June 21, 2006

City Migration

Edward Castronova has posted an article on Terranova about viewing synthetic worlds as petri dishes in which social experiments are being conducted.

"WoW used to have Auction Houses only in one city per side. Focusing on Alliance (Horde sucks and is evil, as everyone knows, so I will ignore it), the city was Ironforge. Then WoW opened up Stormwind and Darnassus for auctions as well. The prediction would be that if coordination effects are strong, one city would be used. If Ironforge remained as the main market, that would be inconclusive - maybe it is just history.
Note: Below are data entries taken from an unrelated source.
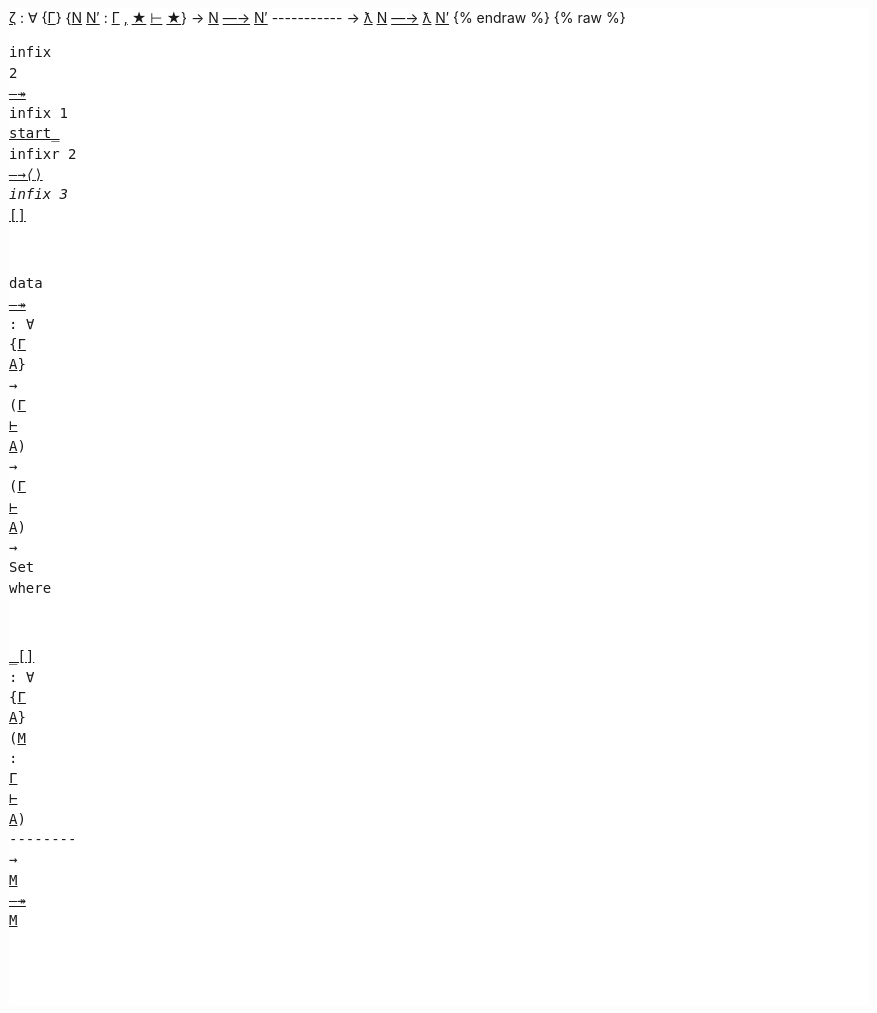   <a id="_—→_.ζ"></a><a id="683" href="{% endraw %}{{ site.baseurl }}{% link out/plfa/LambdaReduction.md %}{% raw %}#683" class="InductiveConstructor">ζ</a> <a id="685" class="Symbol">:</a> <a id="687" class="Symbol">∀</a> <a id="689" class="Symbol">{</a><a id="690" href="plfa.LambdaReduction.html#690" class="Bound">Γ</a><a id="691" class="Symbol">}</a> <a id="693" class="Symbol">{</a><a id="694" href="plfa.LambdaReduction.html#694" class="Bound">N</a> <a id="696" href="plfa.LambdaReduction.html#696" class="Bound">N′</a> <a id="699" class="Symbol">:</a> <a id="701" href="plfa.LambdaReduction.html#690" class="Bound">Γ</a> <a id="703" href="{% endraw %}{{ site.baseurl }}{% link out/plfa/Untyped.md %}{% raw %}#3168" class="InductiveConstructor Operator">,</a> <a id="705" href="plfa.Untyped.html#2876" class="InductiveConstructor">★</a> <a id="707" href="plfa.Untyped.html#4252" class="Datatype Operator">⊢</a> <a id="709" href="plfa.Untyped.html#2876" class="InductiveConstructor">★</a><a id="710" class="Symbol">}</a>
    <a id="716" class="Symbol">→</a> <a id="718" href="{% endraw %}{{ site.baseurl }}{% link out/plfa/LambdaReduction.md %}{% raw %}#694" class="Bound">N</a> <a id="720" href="plfa.LambdaReduction.html#345" class="Datatype Operator">—→</a> <a id="723" href="plfa.LambdaReduction.html#696" class="Bound">N′</a>
      <a id="732" class="Comment">-----------</a>
    <a id="748" class="Symbol">→</a> <a id="750" href="{% endraw %}{{ site.baseurl }}{% link out/plfa/Untyped.md %}{% raw %}#4340" class="InductiveConstructor Operator">ƛ</a> <a id="752" href="{% endraw %}{{ site.baseurl }}{% link out/plfa/LambdaReduction.md %}{% raw %}#694" class="Bound">N</a> <a id="754" href="plfa.LambdaReduction.html#345" class="Datatype Operator">—→</a> <a id="757" href="plfa.Untyped.html#4340" class="InductiveConstructor Operator">ƛ</a> <a id="759" href="plfa.LambdaReduction.html#696" class="Bound">N′</a>
</pre>{% endraw %}
{% raw %}<pre class="Agda"><a id="771" class="Keyword">infix</a>  <a id="778" class="Number">2</a> <a id="780" href="{% endraw %}{{ site.baseurl }}{% link out/plfa/LambdaReduction.md %}{% raw %}#837" class="Datatype Operator">_—↠_</a>
<a id="785" class="Keyword">infix</a>  <a id="792" class="Number">1</a> <a id="794" href="{% endraw %}{{ site.baseurl }}{% link out/plfa/LambdaReduction.md %}{% raw %}#1044" class="Function Operator">start_</a>
<a id="801" class="Keyword">infixr</a> <a id="808" class="Number">2</a> <a id="810" href="{% endraw %}{{ site.baseurl }}{% link out/plfa/LambdaReduction.md %}{% raw %}#944" class="InductiveConstructor Operator">_—→⟨_⟩_</a>
<a id="818" class="Keyword">infix</a>  <a id="825" class="Number">3</a> <a id="827" href="{% endraw %}{{ site.baseurl }}{% link out/plfa/LambdaReduction.md %}{% raw %}#887" class="InductiveConstructor Operator">_[]</a>

<a id="832" class="Keyword">data</a> <a id="_—↠_"></a><a id="837" href="{% endraw %}{{ site.baseurl }}{% link out/plfa/LambdaReduction.md %}{% raw %}#837" class="Datatype Operator">_—↠_</a> <a id="842" class="Symbol">:</a> <a id="844" class="Symbol">∀</a> <a id="846" class="Symbol">{</a><a id="847" href="plfa.LambdaReduction.html#847" class="Bound">Γ</a> <a id="849" href="plfa.LambdaReduction.html#849" class="Bound">A</a><a id="850" class="Symbol">}</a> <a id="852" class="Symbol">→</a> <a id="854" class="Symbol">(</a><a id="855" href="plfa.LambdaReduction.html#847" class="Bound">Γ</a> <a id="857" href="{% endraw %}{{ site.baseurl }}{% link out/plfa/Untyped.md %}{% raw %}#4252" class="Datatype Operator">⊢</a> <a id="859" href="plfa.LambdaReduction.html#849" class="Bound">A</a><a id="860" class="Symbol">)</a> <a id="862" class="Symbol">→</a> <a id="864" class="Symbol">(</a><a id="865" href="plfa.LambdaReduction.html#847" class="Bound">Γ</a> <a id="867" href="plfa.Untyped.html#4252" class="Datatype Operator">⊢</a> <a id="869" href="plfa.LambdaReduction.html#849" class="Bound">A</a><a id="870" class="Symbol">)</a> <a id="872" class="Symbol">→</a> <a id="874" class="PrimitiveType">Set</a> <a id="878" class="Keyword">where</a>

  <a id="_—↠_._[]"></a><a id="887" href="{% endraw %}{{ site.baseurl }}{% link out/plfa/LambdaReduction.md %}{% raw %}#887" class="InductiveConstructor Operator">_[]</a> <a id="891" class="Symbol">:</a> <a id="893" class="Symbol">∀</a> <a id="895" class="Symbol">{</a><a id="896" href="plfa.LambdaReduction.html#896" class="Bound">Γ</a> <a id="898" href="plfa.LambdaReduction.html#898" class="Bound">A</a><a id="899" class="Symbol">}</a> <a id="901" class="Symbol">(</a><a id="902" href="plfa.LambdaReduction.html#902" class="Bound">M</a> <a id="904" class="Symbol">:</a> <a id="906" href="plfa.LambdaReduction.html#896" class="Bound">Γ</a> <a id="908" href="{% endraw %}{{ site.baseurl }}{% link out/plfa/Untyped.md %}{% raw %}#4252" class="Datatype Operator">⊢</a> <a id="910" href="plfa.LambdaReduction.html#898" class="Bound">A</a><a id="911" class="Symbol">)</a>
      <a id="919" class="Comment">--------</a>
    <a id="932" class="Symbol">→</a> <a id="934" href="{% endraw %}{{ site.baseurl }}{% link out/plfa/LambdaReduction.md %}{% raw %}#902" class="Bound">M</a> <a id="936" href="plfa.LambdaReduction.html#837" class="Datatype Operator">—↠</a> <a id="939" href="plfa.LambdaReduction.html#902" class="Bound">M</a>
But if it remained one city, but not Ironforge, that would confirm the power of coordination."

We have the data, so why not look at it?

citymigration001.gif

This data is only for one of the servers we track, a PvP server, and only looking at the alliance side.

WoW patch 1.9 was released 1/3/06, and created auction houses in Darnassus and Stormwind, as well as the pre-existing one in Ironforge. For each census we have, I computed the percentage of players in each capitol city, out of all players seen in a capitol city that census.

It's interesting that there is both an obvious change immediately after auction houses become available in Stormwind and Darnassus, but that the change is continuing for some time, possibly some sort of exponential decay. Unfortunately we're missing quite a bit of data for February.

Btw, if you would like to examine the data from which the graph was made, download the csv file, and open it in your favorite spreadsheet.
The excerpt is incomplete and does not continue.